EXERCISE DETAILS
Lines from the start of the data through the line containing "## Questions" must be given again exactly. Leave the others out.

RECORDS FOR THE TASK
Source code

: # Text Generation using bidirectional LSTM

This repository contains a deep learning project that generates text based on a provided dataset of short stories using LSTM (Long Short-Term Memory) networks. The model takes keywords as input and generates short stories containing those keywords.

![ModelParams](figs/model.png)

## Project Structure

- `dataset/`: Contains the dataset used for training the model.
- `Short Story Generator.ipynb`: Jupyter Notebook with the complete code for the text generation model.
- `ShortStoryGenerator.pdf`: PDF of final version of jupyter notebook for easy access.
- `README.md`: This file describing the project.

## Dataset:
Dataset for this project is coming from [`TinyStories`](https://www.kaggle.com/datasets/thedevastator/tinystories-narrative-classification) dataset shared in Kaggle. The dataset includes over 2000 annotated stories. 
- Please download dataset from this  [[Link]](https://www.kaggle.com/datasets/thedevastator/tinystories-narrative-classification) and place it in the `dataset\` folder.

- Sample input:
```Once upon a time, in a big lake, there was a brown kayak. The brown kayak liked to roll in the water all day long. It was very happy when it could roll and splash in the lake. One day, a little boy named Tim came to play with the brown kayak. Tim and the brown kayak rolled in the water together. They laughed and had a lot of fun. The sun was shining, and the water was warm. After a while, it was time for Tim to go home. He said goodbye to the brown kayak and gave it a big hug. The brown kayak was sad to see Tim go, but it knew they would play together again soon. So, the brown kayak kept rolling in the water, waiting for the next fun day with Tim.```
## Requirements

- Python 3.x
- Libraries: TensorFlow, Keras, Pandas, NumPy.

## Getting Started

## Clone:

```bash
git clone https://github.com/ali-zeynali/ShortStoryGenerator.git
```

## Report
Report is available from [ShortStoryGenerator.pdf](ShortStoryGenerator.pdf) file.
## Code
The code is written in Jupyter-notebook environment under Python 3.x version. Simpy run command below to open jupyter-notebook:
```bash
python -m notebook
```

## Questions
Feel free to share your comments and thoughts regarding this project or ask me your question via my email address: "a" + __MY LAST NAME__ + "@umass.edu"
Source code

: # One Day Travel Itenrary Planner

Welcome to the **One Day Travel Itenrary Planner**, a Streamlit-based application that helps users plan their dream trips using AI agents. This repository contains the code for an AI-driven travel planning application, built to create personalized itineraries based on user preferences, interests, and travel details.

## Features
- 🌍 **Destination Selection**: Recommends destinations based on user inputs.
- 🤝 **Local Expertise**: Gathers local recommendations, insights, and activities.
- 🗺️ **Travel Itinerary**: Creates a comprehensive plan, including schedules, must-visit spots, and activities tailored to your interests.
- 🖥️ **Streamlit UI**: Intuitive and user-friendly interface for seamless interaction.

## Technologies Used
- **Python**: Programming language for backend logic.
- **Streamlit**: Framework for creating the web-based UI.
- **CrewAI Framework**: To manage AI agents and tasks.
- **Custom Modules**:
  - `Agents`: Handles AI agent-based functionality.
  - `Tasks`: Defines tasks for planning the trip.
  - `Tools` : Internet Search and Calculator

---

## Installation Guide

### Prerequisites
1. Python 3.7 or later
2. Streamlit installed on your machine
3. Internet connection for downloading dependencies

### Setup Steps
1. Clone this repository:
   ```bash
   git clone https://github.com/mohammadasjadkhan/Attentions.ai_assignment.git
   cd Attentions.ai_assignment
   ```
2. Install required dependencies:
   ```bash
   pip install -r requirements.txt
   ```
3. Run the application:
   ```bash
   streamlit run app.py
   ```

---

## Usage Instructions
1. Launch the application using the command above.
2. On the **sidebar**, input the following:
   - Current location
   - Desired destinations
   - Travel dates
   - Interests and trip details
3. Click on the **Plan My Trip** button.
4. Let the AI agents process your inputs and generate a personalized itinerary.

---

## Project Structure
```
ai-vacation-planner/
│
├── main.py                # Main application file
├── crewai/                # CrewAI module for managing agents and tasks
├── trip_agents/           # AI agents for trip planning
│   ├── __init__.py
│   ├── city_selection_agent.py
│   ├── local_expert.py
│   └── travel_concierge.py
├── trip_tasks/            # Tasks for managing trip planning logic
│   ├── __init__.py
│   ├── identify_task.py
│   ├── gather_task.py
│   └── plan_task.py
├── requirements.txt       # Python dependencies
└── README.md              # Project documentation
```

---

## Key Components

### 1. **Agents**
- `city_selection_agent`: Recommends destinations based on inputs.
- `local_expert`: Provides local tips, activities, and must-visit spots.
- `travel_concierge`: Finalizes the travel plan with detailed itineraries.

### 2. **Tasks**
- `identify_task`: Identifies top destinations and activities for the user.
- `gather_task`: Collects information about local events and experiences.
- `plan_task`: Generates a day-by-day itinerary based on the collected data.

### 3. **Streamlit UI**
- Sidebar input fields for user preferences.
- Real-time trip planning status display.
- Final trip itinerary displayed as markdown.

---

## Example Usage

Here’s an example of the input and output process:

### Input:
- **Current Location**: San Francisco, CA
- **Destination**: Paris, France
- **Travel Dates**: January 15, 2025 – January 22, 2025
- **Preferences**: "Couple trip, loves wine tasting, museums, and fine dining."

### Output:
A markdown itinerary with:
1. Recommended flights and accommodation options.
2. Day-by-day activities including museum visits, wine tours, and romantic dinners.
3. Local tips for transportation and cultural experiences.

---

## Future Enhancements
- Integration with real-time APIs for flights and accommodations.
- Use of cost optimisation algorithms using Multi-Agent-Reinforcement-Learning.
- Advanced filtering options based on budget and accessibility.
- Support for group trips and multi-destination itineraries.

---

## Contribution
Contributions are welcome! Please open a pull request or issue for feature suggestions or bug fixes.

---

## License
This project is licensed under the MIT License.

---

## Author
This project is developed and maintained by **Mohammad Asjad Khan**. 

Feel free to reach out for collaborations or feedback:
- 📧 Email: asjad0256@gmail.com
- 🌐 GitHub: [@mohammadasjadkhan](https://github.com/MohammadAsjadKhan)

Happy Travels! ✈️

WRITTEN REPLY
Source code

: # Text Generation using bidirectional LSTM

This repository contains a deep learning project that generates text based on a provided dataset of short stories using LSTM (Long Short-Term Memory) networks. The model takes keywords as input and generates short stories containing those keywords.

![ModelParams](figs/model.png)

## Project Structure

- `dataset/`: Contains the dataset used for training the model.
- `Short Story Generator.ipynb`: Jupyter Notebook with the complete code for the text generation model.
- `ShortStoryGenerator.pdf`: PDF of final version of jupyter notebook for easy access.
- `README.md`: This file describing the project.

## Dataset:
Dataset for this project is coming from [`TinyStories`](https://www.kaggle.com/datasets/thedevastator/tinystories-narrative-classification) dataset shared in Kaggle. The dataset includes over 2000 annotated stories. 
- Please download dataset from this  [[Link]](https://www.kaggle.com/datasets/thedevastator/tinystories-narrative-classification) and place it in the `dataset\` folder.

- Sample input:
```Once upon a time, in a big lake, there was a brown kayak. The brown kayak liked to roll in the water all day long. It was very happy when it could roll and splash in the lake. One day, a little boy named Tim came to play with the brown kayak. Tim and the brown kayak rolled in the water together. They laughed and had a lot of fun. The sun was shining, and the water was warm. After a while, it was time for Tim to go home. He said goodbye to the brown kayak and gave it a big hug. The brown kayak was sad to see Tim go, but it knew they would play together again soon. So, the brown kayak kept rolling in the water, waiting for the next fun day with Tim.```
## Requirements

- Python 3.x
- Libraries: TensorFlow, Keras, Pandas, NumPy.

## Getting Started

## Clone:

```bash
git clone https://github.com/ali-zeynali/ShortStoryGenerator.git
```

## Report
Report is available from [ShortStoryGenerator.pdf](ShortStoryGenerator.pdf) file.
## Code
The code is written in Jupyter-notebook environment under Python 3.x version. Simpy run command below to open jupyter-notebook:
```bash
python -m notebook
```

## Questions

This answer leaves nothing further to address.